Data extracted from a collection
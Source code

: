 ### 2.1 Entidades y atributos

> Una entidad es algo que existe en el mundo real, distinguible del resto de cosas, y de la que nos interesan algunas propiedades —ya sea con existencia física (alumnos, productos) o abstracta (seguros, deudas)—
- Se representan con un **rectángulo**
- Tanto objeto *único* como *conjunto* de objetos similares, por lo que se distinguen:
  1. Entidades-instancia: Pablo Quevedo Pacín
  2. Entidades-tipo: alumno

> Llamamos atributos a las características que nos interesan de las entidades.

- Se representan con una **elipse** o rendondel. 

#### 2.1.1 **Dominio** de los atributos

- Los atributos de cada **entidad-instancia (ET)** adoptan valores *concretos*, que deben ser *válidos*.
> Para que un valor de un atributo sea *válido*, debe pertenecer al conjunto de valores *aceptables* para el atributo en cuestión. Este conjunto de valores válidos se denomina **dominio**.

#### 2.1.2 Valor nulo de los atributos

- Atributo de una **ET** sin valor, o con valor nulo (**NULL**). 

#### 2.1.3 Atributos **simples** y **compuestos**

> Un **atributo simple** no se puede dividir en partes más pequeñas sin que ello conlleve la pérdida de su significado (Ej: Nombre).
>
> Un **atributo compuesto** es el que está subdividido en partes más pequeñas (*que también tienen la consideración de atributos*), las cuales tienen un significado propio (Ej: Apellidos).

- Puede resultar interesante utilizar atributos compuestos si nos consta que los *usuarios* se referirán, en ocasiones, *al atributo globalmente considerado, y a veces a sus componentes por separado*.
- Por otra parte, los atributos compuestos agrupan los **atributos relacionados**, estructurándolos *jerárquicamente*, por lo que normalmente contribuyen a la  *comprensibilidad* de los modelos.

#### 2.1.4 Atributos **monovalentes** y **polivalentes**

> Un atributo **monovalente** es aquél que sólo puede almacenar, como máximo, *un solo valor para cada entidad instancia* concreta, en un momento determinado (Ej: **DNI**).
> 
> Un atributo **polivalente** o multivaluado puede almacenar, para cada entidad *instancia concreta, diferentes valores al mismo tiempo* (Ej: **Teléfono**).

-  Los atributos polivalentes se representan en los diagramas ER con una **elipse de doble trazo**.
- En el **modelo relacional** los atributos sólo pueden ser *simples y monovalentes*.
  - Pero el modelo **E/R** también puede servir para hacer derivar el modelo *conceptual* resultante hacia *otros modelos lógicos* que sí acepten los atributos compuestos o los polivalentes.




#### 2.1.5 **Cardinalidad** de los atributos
...
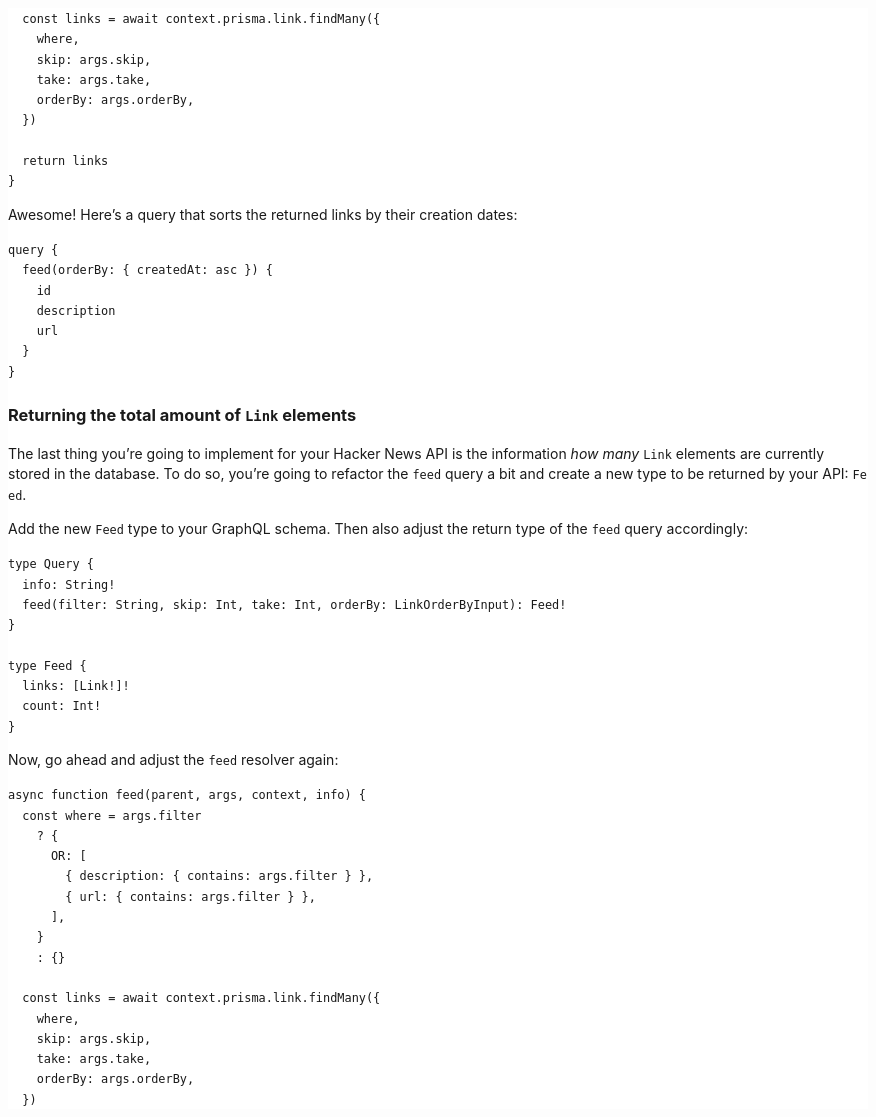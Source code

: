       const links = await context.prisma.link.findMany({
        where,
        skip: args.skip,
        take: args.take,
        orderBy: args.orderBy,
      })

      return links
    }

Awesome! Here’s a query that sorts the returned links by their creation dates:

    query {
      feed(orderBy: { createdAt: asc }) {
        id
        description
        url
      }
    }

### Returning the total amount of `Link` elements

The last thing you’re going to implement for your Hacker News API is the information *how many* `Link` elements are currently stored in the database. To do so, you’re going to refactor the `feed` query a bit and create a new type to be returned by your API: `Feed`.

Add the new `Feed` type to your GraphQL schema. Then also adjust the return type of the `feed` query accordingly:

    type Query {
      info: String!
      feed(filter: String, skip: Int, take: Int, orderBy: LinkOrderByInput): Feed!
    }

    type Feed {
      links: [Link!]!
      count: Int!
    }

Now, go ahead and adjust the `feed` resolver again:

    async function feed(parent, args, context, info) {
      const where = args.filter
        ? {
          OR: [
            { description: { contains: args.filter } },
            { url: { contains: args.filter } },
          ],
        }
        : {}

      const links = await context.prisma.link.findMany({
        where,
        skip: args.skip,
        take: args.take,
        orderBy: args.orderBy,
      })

ASSIGNED TASK: Retype exactly the lines of the data above that fall between the line with "de las entidades." and the line with "propio (Ej: Apellidos).", inclusive, and add nothing.

ANSWER:
> Llamamos atributos a las características que nos interesan de las entidades.

- Se representan con una **elipse** o rendondel. 

#### 2.1.1 **Dominio** de los atributos

- Los atributos de cada **entidad-instancia (ET)** adoptan valores *concretos*, que deben ser *válidos*.
> Para que un valor de un atributo sea *válido*, debe pertenecer al conjunto de valores *aceptables* para el atributo en cuestión. Este conjunto de valores válidos se denomina **dominio**.

#### 2.1.2 Valor nulo de los atributos

- Atributo de una **ET** sin valor, o con valor nulo (**NULL**). 

#### 2.1.3 Atributos **simples** y **compuestos**

> Un **atributo simple** no se puede dividir en partes más pequeñas sin que ello conlleve la pérdida de su significado (Ej: Nombre).
>
> Un **atributo compuesto** es el que está subdividido en partes más pequeñas (*que también tienen la consideración de atributos*), las cuales tienen un significado propio (Ej: Apellidos).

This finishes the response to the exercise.